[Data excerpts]

....

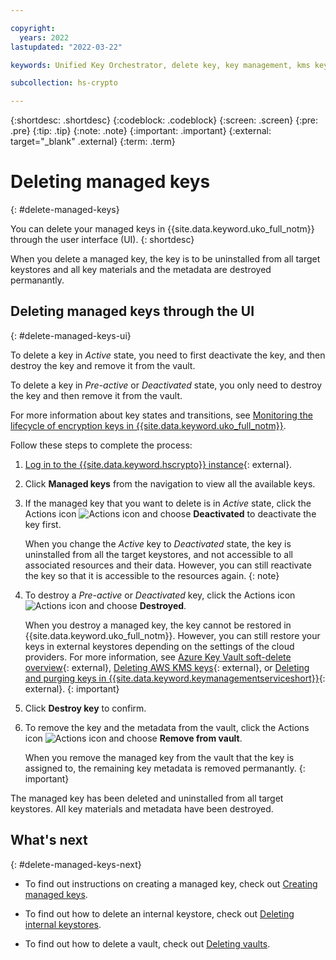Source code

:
 ```yaml
---

copyright:
  years: 2022
lastupdated: "2022-03-22"

keywords: Unified Key Orchestrator, delete key, key management, kms key, UKO

subcollection: hs-crypto

---
```


{:shortdesc: .shortdesc}
{:codeblock: .codeblock}
{:screen: .screen}
{:pre: .pre}
{:tip: .tip}
{:note: .note}
{:important: .important}
{:external: target="_blank" .external}
{:term: .term}


# Deleting managed keys
{: #delete-managed-keys}

You can delete your managed keys in {{site.data.keyword.uko_full_notm}} through the user interface (UI).
{: shortdesc}

When you delete a managed key, the key is to be uninstalled from all target keystores and all key materials and the metadata are destroyed permanantly.


## Deleting managed keys through the UI
{: #delete-managed-keys-ui}

To delete a key in _Active_ state, you need to first deactivate the key, and then destroy the key and remove it from the vault. 

To delete a key in _Pre-active_ or _Deactivated_ state, you only need to destroy the key and then remove it from the vault.

For more information about key states and transitions, see [Monitoring the lifecycle of encryption keys in {{site.data.keyword.uko_full_notm}}](/docs/hs-crypto?topic=hs-crypto-uko-key-states).

Follow these steps to complete the process:

1. [Log in to the {{site.data.keyword.hscrypto}} instance](https://cloud.ibm.com/login){: external}.
2. Click **Managed keys** from the navigation to view all the available keys.
3. If the managed key that you want to delete is in _Active_ state, click the Actions icon ![Actions icon](../icons/action-menu-icon.svg "Actions") and choose **Deactivated** to deactivate the key first.

   When you change the _Active_ key to _Deactivated_ state, the key is uninstalled from all the target keystores, and not accessible to all associated resources and their data. However, you can still reactivate the key so that it is accessible to the resources again.
    {: note}

4. To destroy a _Pre-active_ or _Deactivated_ key, click the Actions icon ![Actions icon](../icons/action-menu-icon.svg "Actions") and choose **Destroyed**.
    
    When you destroy a managed key, the key cannot be restored in {{site.data.keyword.uko_full_notm}}. However, you can still restore your keys in external keystores depending on the settings of the cloud providers. For more information, see [Azure Key Vault soft-delete overview](https://docs.microsoft.com/en-us/azure/key-vault/general/soft-delete-overview){: external}, [Deleting AWS KMS keys](https://docs.aws.amazon.com/kms/latest/developerguide/deleting-keys.html){: external}, or [Deleting and purging keys in {{site.data.keyword.keymanagementserviceshort}}](/docs/key-protect?topic=key-protect-delete-purge-keys){: external}.
    {: important}

5. Click **Destroy key** to confirm.
6. To remove the key and the metadata from the vault, click the Actions icon ![Actions icon](../icons/action-menu-icon.svg "Actions") and choose **Remove from vault**.
   
   When you remove the managed key from the vault that the key is assigned to, the remaining key metadata is removed permanantly. 
    {: important}

The managed key has been deleted and uninstalled from all target keystores. All key materials and metadata have been destroyed. 



## What's next
{: #delete-managed-keys-next}

- To find out instructions on creating a managed key, check out [Creating managed keys](/docs/hs-crypto?topic=hs-crypto-create-managed-keys).
  
- To find out how to delete an internal keystore, check out [Deleting internal keystores](/docs/hs-crypto?topic=hs-crypto-delete-internal-keystores).

- To find out how to delete a vault, check out [Deleting vaults](/docs/hs-crypto?topic=hs-crypto-delete-vaults).


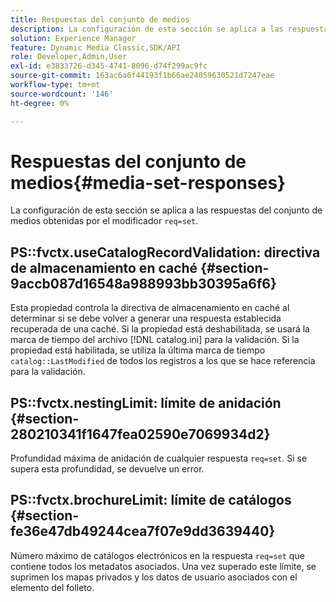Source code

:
 ```yaml
---
title: Respuestas del conjunto de medios
description: La configuración de esta sección se aplica a las respuestas del conjunto de medios obtenidas por el modificador req=set.
solution: Experience Manager
feature: Dynamic Media Classic,SDK/API
role: Developer,Admin,User
exl-id: e3833726-d345-4741-8096-d74f299ac9fc
source-git-commit: 163ac6a6f44193f1b66ae24059630521d7247eae
workflow-type: tm+mt
source-wordcount: '146'
ht-degree: 0%

---
```


# Respuestas del conjunto de medios{#media-set-responses}

La configuración de esta sección se aplica a las respuestas del conjunto de medios obtenidas por el modificador `req=set`.

## PS::fvctx.useCatalogRecordValidation: directiva de almacenamiento en caché {#section-9accb087d16548a988993bb30395a6f6}

Esta propiedad controla la directiva de almacenamiento en caché al determinar si se debe volver a generar una respuesta establecida recuperada de una caché. Si la propiedad está deshabilitada, se usará la marca de tiempo del archivo [!DNL catalog.ini] para la validación. Si la propiedad está habilitada, se utiliza la última marca de tiempo `catalog::LastModified` de todos los registros a los que se hace referencia para la validación.

## PS::fvctx.nestingLimit: límite de anidación {#section-280210341f1647fea02590e7069934d2}

Profundidad máxima de anidación de cualquier respuesta `req=set`. Si se supera esta profundidad, se devuelve un error.

## PS::fvctx.brochureLimit: límite de catálogos {#section-fe36e47db49244cea7f07e9dd3639440}

Número máximo de catálogos electrónicos en la respuesta `req=set` que contiene todos los metadatos asociados. Una vez superado este límite, se suprimen los mapas privados y los datos de usuario asociados con el elemento del folleto.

....

**EXERCISE REQUIREMENTS**: Could you copy out every record exactly, minus the pictures?

**TASK OUTPUT**:
Source code

:
 ```yaml
---

copyright:
  years: 2022
lastupdated: "2022-03-22"

keywords: Unified Key Orchestrator, delete key, key management, kms key, UKO

subcollection: hs-crypto

---
```


{:shortdesc: .shortdesc}
{:codeblock: .codeblock}
{:screen: .screen}
{:pre: .pre}
{:tip: .tip}
{:note: .note}
{:important: .important}
{:external: target="_blank" .external}
{:term: .term}


# Deleting managed keys
{: #delete-managed-keys}

You can delete your managed keys in {{site.data.keyword.uko_full_notm}} through the user interface (UI).
{: shortdesc}

When you delete a managed key, the key is to be uninstalled from all target keystores and all key materials and the metadata are destroyed permanantly.


## Deleting managed keys through the UI
{: #delete-managed-keys-ui}

To delete a key in _Active_ state, you need to first deactivate the key, and then destroy the key and remove it from the vault. 

To delete a key in _Pre-active_ or _Deactivated_ state, you only need to destroy the key and then remove it from the vault.

For more information about key states and transitions, see [Monitoring the lifecycle of encryption keys in {{site.data.keyword.uko_full_notm}}](/docs/hs-crypto?topic=hs-crypto-uko-key-states).

Follow these steps to complete the process:

1. [Log in to the {{site.data.keyword.hscrypto}} instance](https://cloud.ibm.com/login){: external}.
2. Click **Managed keys** from the navigation to view all the available keys.
3. If the managed key that you want to delete is in _Active_ state, click the Actions icon ![Actions icon](../icons/action-menu-icon.svg "Actions") and choose **Deactivated** to deactivate the key first.

   When you change the _Active_ key to _Deactivated_ state, the key is uninstalled from all the target keystores, and not accessible to all associated resources and their data. However, you can still reactivate the key so that it is accessible to the resources again.
    {: note}

4. To destroy a _Pre-active_ or _Deactivated_ key, click the Actions icon ![Actions icon](../icons/action-menu-icon.svg "Actions") and choose **Destroyed**.
    
    When you destroy a managed key, the key cannot be restored in {{site.data.keyword.uko_full_notm}}. However, you can still restore your keys in external keystores depending on the settings of the cloud providers. For more information, see [Azure Key Vault soft-delete overview](https://docs.microsoft.com/en-us/azure/key-vault/general/soft-delete-overview){: external}, [Deleting AWS KMS keys](https://docs.aws.amazon.com/kms/latest/developerguide/deleting-keys.html){: external}, or [Deleting and purging keys in {{site.data.keyword.keymanagementserviceshort}}](/docs/key-protect?topic=key-protect-delete-purge-keys){: external}.
    {: important}

5. Click **Destroy key** to confirm.
6. To remove the key and the metadata from the vault, click the Actions icon ![Actions icon](../icons/action-menu-icon.svg "Actions") and choose **Remove from vault**.
   
   When you remove the managed key from the vault that the key is assigned to, the remaining key metadata is removed permanantly. 
    {: important}

The managed key has been deleted and uninstalled from all target keystores. All key materials and metadata have been destroyed. 



## What's next
{: #delete-managed-keys-next}

- To find out instructions on creating a managed key, check out [Creating managed keys](/docs/hs-crypto?topic=hs-crypto-create-managed-keys).
  
- To find out how to delete an internal keystore, check out [Deleting internal keystores](/docs/hs-crypto?topic=hs-crypto-delete-internal-keystores).

- To find out how to delete a vault, check out [Deleting vaults](/docs/hs-crypto?topic=hs-crypto-delete-vaults).


Source code

:
 ```yaml
---
title: Respuestas del conjunto de medios
description: La configuración de esta sección se aplica a las respuestas del conjunto de medios obtenidas por el modificador req=set.
solution: Experience Manager
feature: Dynamic Media Classic,SDK/API
role: Developer,Admin,User
exl-id: e3833726-d345-4741-8096-d74f299ac9fc
source-git-commit: 163ac6a6f44193f1b66ae24059630521d7247eae
workflow-type: tm+mt
source-wordcount: '146'
ht-degree: 0%

---
```


# Respuestas del conjunto de medios{#media-set-responses}

La configuración de esta sección se aplica a las respuestas del conjunto de medios obtenidas por el modificador `req=set`.

## PS::fvctx.useCatalogRecordValidation: directiva de almacenamiento en caché {#section-9accb087d16548a988993bb30395a6f6}

Esta propiedad controla la directiva de almacenamiento en caché al determinar si se debe volver a generar una respuesta establecida recuperada de una caché. Si la propiedad está deshabilitada, se usará la marca de tiempo del archivo [!DNL catalog.ini] para la validación. Si la propiedad está habilitada, se utiliza la última marca de tiempo `catalog::LastModified` de todos los registros a los que se hace referencia para la validación.

## PS::fvctx.nestingLimit: límite de anidación {#section-280210341f1647fea02590e7069934d2}

Profundidad máxima de anidación de cualquier respuesta `req=set`. Si se supera esta profundidad, se devuelve un error.

## PS::fvctx.brochureLimit: límite de catálogos {#section-fe36e47db49244cea7f07e9dd3639440}

Número máximo de catálogos electrónicos en la respuesta `req=set` que contiene todos los metadatos asociados. Una vez superado este límite, se suprimen los mapas privados y los datos de usuario asociados con el elemento del folleto.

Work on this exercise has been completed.